INPUT MATERIAL Start Marker
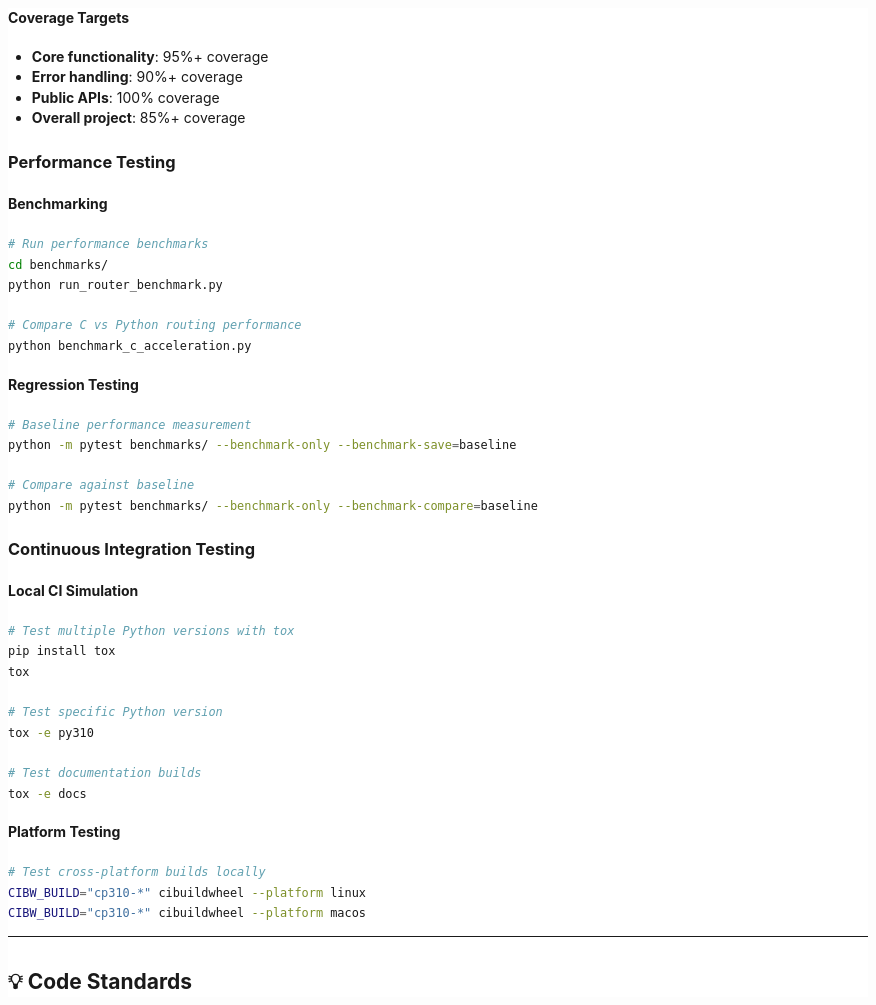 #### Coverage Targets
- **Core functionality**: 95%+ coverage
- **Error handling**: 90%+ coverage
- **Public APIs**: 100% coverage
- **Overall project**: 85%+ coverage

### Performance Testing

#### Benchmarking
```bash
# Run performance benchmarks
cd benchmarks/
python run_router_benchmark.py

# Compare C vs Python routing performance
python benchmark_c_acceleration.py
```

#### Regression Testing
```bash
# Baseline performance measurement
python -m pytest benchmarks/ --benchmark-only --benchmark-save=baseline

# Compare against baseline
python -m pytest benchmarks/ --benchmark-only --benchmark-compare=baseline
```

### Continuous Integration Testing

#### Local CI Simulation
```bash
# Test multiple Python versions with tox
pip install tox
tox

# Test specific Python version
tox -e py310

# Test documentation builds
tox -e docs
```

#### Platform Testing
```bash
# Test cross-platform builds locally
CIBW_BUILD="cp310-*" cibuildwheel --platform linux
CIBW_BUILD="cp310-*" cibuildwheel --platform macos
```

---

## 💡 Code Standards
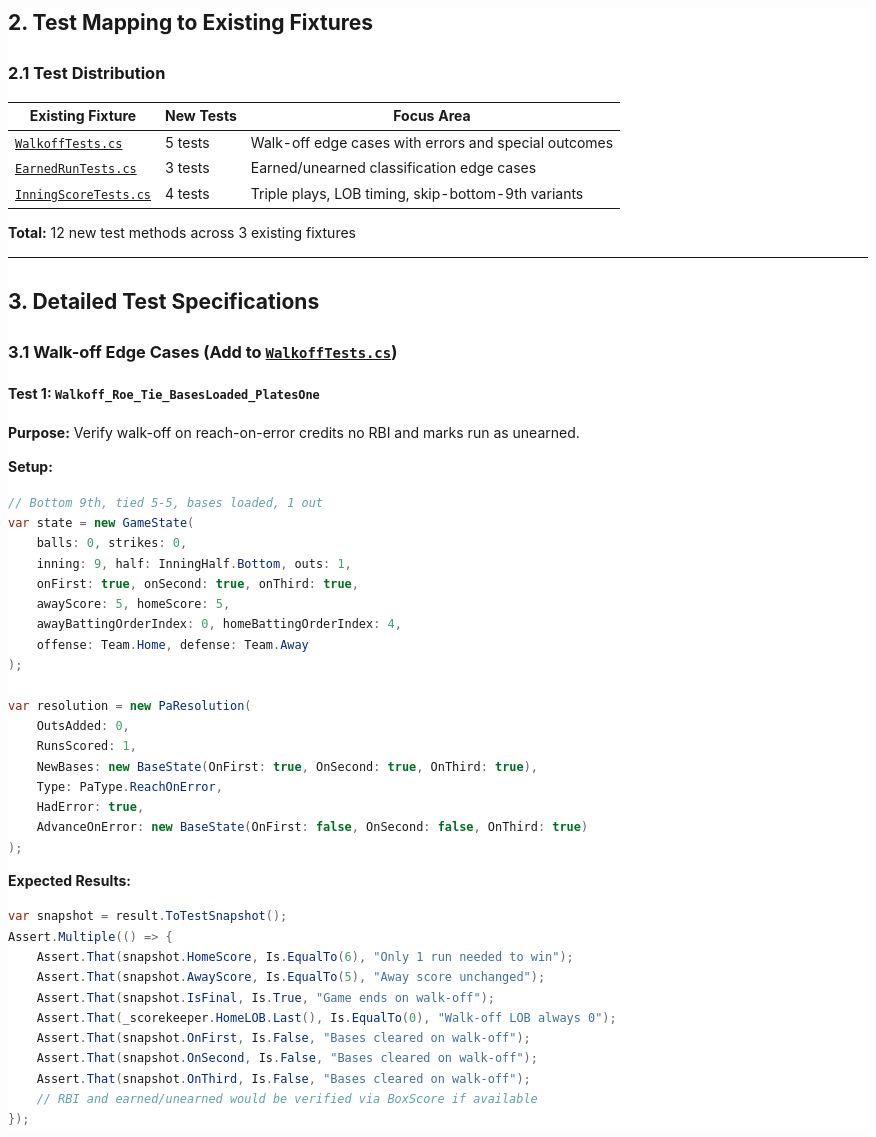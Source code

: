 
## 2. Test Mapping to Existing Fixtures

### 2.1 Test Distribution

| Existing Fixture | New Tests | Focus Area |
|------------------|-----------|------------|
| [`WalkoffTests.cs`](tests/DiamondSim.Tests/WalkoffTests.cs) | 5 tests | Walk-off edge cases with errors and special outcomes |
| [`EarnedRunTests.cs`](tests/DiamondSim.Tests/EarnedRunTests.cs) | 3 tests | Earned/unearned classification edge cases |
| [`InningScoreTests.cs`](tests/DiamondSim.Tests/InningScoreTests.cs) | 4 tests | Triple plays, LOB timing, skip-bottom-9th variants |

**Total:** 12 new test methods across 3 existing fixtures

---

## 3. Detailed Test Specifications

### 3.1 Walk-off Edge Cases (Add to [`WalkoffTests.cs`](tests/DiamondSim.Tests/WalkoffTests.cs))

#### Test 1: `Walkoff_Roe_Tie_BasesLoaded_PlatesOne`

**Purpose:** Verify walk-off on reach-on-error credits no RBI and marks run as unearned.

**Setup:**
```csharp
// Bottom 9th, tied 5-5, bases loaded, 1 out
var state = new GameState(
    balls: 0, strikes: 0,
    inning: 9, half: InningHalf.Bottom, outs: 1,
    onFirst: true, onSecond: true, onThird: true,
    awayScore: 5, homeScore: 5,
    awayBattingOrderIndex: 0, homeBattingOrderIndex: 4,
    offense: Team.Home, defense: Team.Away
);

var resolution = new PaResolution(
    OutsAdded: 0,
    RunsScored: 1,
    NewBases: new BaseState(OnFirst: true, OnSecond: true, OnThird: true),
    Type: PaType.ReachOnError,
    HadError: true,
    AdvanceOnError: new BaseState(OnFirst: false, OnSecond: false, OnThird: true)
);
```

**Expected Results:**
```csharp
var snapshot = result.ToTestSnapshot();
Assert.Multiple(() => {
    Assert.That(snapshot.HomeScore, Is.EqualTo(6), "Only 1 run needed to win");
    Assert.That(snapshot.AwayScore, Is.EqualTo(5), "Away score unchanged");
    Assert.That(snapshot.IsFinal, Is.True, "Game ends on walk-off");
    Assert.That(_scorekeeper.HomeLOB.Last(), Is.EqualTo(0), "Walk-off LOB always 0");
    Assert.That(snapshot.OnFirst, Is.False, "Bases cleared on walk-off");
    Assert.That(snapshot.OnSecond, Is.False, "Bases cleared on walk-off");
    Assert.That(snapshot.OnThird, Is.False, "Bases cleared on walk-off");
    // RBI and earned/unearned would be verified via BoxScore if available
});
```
INPUT MATERIAL End Marker
INPUT MATERIAL Start Marker
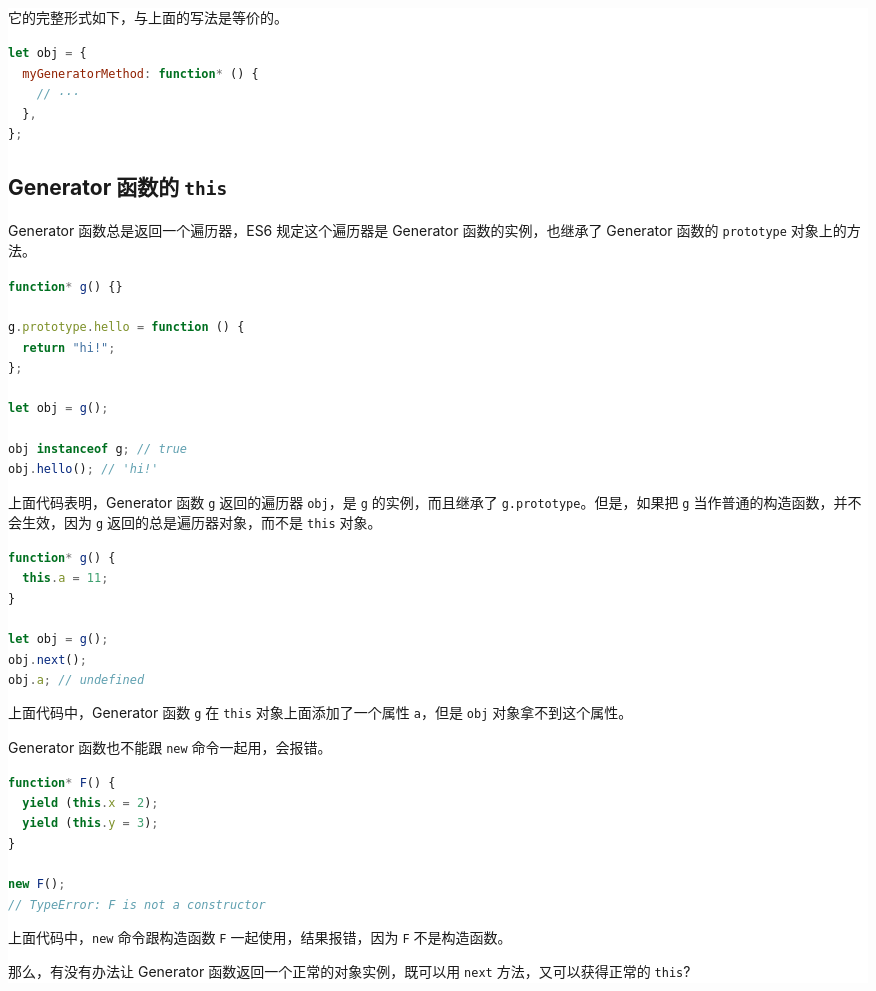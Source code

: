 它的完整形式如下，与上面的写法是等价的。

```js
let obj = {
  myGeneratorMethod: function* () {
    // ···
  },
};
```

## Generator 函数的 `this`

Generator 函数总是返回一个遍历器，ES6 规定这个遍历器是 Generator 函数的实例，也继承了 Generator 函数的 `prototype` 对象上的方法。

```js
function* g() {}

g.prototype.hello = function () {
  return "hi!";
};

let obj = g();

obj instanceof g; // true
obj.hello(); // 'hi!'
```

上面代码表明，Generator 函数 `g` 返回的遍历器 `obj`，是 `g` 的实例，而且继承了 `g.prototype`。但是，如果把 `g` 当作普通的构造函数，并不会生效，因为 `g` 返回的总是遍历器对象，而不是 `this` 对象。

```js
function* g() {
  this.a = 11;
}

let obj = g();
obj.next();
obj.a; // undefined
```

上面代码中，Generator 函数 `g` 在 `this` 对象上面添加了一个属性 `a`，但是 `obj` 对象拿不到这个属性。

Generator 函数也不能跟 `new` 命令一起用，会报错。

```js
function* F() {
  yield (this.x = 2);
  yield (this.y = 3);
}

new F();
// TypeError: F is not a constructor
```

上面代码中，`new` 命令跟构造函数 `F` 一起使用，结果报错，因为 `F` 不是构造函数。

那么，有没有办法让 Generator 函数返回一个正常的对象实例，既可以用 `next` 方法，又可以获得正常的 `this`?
INPUT MATERIAL End Marker
INPUT MATERIAL Start Marker
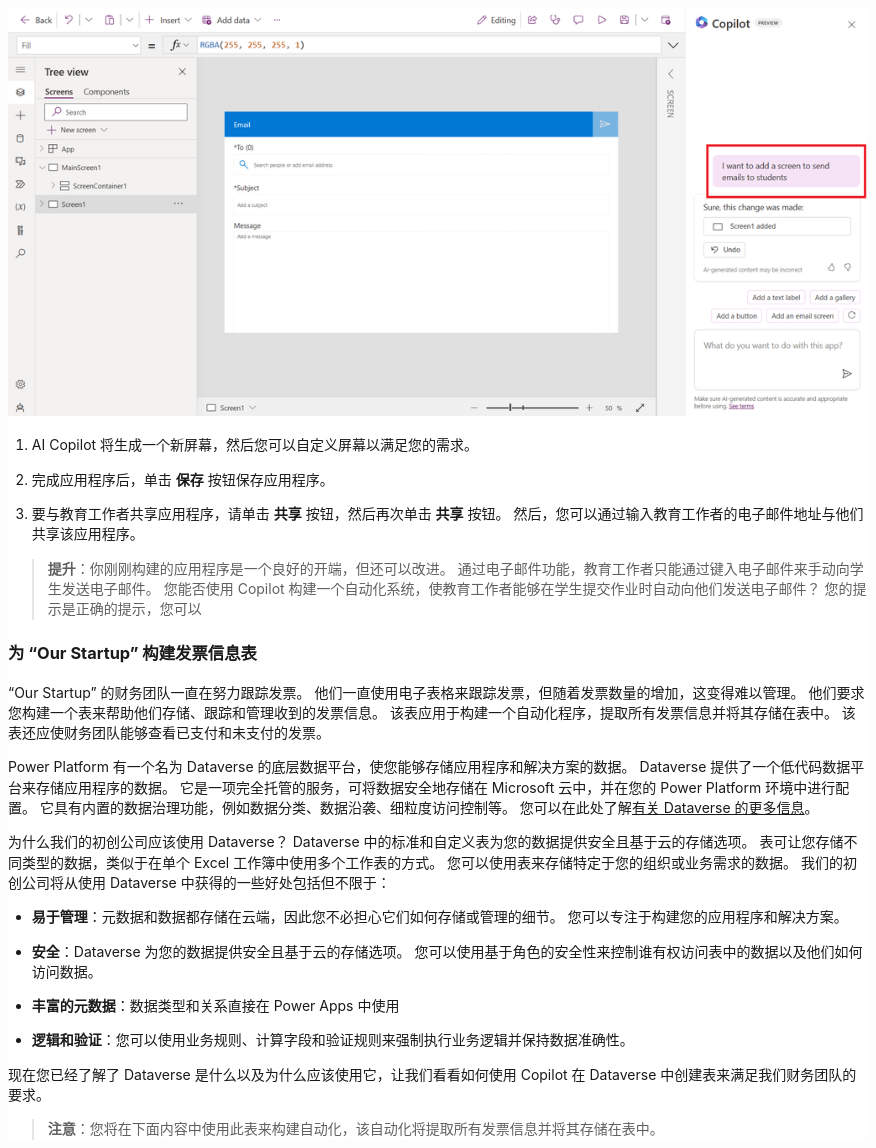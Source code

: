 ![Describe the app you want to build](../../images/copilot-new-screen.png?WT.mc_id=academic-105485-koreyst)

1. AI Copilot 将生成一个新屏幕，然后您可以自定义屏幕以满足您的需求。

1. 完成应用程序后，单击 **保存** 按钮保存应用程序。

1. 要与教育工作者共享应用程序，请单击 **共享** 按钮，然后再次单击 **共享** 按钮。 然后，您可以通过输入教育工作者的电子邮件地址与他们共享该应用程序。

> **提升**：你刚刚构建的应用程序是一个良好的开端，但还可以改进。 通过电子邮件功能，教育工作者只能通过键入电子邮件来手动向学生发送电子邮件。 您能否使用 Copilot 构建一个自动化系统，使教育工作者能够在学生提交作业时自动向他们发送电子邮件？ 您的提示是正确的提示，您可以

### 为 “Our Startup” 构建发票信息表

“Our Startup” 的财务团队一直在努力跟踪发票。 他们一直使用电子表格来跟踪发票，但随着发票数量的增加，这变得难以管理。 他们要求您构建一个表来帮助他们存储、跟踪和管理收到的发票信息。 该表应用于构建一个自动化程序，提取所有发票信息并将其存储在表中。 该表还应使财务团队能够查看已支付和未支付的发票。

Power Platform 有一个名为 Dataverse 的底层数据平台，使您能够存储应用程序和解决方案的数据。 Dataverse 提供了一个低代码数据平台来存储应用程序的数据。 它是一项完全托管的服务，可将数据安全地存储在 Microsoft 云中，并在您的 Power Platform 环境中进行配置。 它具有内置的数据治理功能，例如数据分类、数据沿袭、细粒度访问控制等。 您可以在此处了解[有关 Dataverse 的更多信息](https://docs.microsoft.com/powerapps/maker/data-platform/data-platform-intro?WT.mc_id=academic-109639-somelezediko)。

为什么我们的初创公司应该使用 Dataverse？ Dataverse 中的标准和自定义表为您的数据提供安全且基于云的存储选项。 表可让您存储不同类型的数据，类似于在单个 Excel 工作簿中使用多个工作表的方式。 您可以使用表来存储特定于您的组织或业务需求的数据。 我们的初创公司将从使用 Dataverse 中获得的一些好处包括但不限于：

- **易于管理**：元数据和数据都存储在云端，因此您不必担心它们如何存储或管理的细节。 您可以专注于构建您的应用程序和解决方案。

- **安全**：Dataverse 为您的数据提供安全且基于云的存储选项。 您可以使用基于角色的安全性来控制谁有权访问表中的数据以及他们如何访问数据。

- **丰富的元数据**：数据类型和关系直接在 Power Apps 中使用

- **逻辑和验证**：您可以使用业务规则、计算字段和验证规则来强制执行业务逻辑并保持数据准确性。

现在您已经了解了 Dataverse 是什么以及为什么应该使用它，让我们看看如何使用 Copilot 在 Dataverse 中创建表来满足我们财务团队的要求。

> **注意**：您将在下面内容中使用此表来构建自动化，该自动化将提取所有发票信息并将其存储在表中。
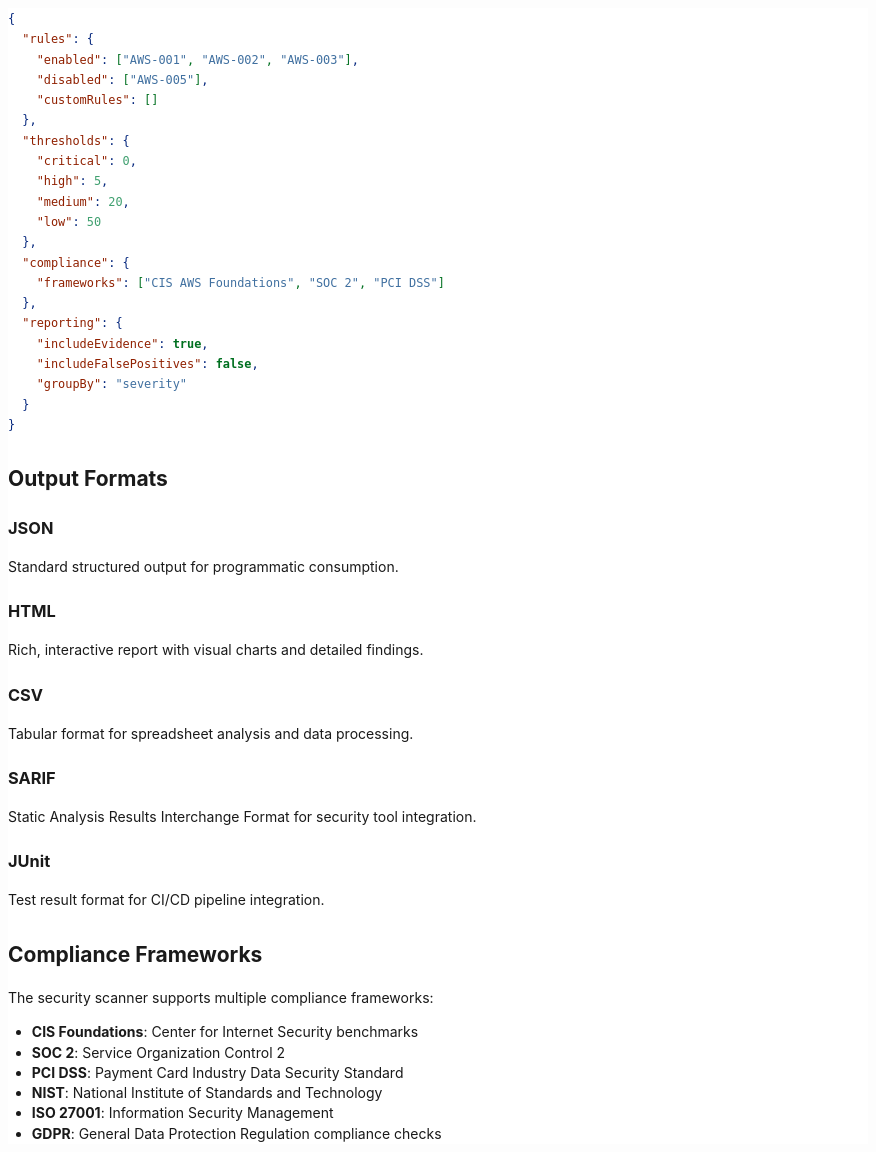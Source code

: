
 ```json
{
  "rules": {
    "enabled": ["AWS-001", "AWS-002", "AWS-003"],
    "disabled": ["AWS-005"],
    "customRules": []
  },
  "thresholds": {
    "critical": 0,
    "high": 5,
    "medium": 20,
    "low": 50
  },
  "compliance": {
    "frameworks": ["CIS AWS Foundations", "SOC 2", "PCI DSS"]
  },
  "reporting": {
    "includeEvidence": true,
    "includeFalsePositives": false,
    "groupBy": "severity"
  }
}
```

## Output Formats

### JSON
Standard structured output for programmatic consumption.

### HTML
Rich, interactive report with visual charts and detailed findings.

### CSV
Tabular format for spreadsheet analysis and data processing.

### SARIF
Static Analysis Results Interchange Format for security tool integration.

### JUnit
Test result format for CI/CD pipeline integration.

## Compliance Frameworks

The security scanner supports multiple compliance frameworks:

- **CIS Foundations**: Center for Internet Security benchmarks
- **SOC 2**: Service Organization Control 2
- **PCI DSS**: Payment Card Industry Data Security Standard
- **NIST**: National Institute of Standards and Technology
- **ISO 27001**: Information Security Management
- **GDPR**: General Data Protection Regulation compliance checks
INPUT MATERIAL End Marker
- DIRECTIONS:
Gather from the data above every line with the string "pytest".

- RESULT:
python -m pytest benchmarks/ --benchmark-only --benchmark-save=baseline
python -m pytest benchmarks/ --benchmark-only --benchmark-compare=baseline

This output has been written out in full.